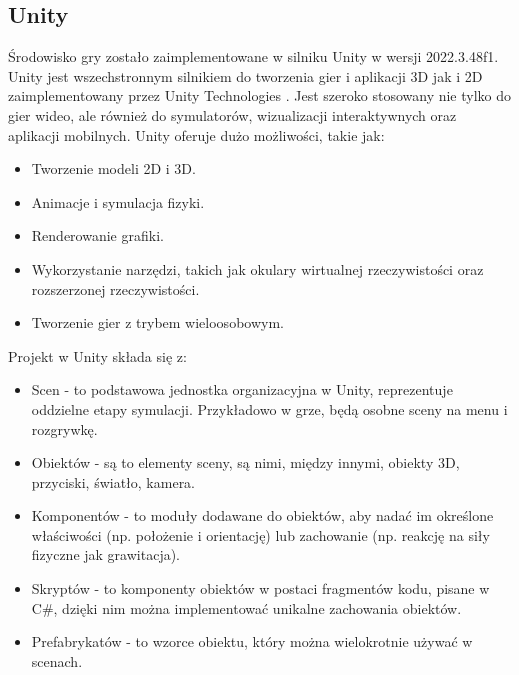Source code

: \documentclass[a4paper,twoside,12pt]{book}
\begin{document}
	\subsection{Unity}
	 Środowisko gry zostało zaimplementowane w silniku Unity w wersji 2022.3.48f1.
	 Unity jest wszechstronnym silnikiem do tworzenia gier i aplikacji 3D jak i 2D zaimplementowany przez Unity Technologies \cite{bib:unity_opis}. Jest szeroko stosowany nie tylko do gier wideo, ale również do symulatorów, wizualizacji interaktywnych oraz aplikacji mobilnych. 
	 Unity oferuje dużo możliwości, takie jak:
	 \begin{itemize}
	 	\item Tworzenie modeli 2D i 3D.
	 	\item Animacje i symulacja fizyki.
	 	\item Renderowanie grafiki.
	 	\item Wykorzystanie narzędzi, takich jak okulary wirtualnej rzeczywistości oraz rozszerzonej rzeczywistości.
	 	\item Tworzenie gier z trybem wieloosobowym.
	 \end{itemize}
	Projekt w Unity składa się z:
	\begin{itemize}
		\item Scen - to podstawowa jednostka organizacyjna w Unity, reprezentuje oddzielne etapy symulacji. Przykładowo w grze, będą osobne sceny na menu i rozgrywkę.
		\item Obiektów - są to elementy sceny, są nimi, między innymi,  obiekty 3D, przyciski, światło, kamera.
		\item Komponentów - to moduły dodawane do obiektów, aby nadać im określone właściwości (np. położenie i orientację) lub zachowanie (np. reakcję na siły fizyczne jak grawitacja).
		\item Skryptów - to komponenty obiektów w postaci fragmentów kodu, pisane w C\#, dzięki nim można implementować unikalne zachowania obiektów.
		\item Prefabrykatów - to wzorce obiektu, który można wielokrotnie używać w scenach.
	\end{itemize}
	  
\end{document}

◆ ◆ ◆ ◆ ◆ ◆ ◆

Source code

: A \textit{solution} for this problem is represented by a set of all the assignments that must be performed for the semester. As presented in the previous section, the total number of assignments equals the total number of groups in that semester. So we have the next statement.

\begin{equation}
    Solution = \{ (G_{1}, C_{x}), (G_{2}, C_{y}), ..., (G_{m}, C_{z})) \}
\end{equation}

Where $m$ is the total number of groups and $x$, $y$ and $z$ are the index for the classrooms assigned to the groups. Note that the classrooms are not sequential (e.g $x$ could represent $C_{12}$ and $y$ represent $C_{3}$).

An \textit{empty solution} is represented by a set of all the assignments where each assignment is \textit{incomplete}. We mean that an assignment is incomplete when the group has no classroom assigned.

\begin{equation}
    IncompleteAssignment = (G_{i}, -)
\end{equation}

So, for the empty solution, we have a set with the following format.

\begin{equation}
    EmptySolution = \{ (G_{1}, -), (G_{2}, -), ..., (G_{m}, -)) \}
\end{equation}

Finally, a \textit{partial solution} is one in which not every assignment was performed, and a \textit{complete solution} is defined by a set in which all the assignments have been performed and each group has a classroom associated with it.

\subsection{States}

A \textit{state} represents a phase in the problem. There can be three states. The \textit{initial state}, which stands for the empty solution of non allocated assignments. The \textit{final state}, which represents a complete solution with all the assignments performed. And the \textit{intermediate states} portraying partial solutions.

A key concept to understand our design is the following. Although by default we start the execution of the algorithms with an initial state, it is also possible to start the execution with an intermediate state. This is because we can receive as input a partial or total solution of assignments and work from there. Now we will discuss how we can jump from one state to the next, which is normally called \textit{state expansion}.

◆ ◆ ◆ ◆ ◆ ◆ ◆

- _Requirement_
For every line of the data above that contains "total", copy that line.

- _Exercise solution_
: A \textit{solution} for this problem is represented by a set of all the assignments that must be performed for the semester. As presented in the previous section, the total number of assignments equals the total number of groups in that semester. So we have the next statement.
Where $m$ is the total number of groups and $x$, $y$ and $z$ are the index for the classrooms assigned to the groups. Note that the classrooms are not sequential (e.g $x$ could represent $C_{12}$ and $y$ represent $C_{3}$).
A key concept to understand our design is the following. Although by default we start the execution of the algorithms with an initial state, it is also possible to start the execution with an intermediate state. This is because we can receive as input a partial or total solution of assignments and work from there. Now we will discuss how we can jump from one state to the next, which is normally called \textit{state expansion}.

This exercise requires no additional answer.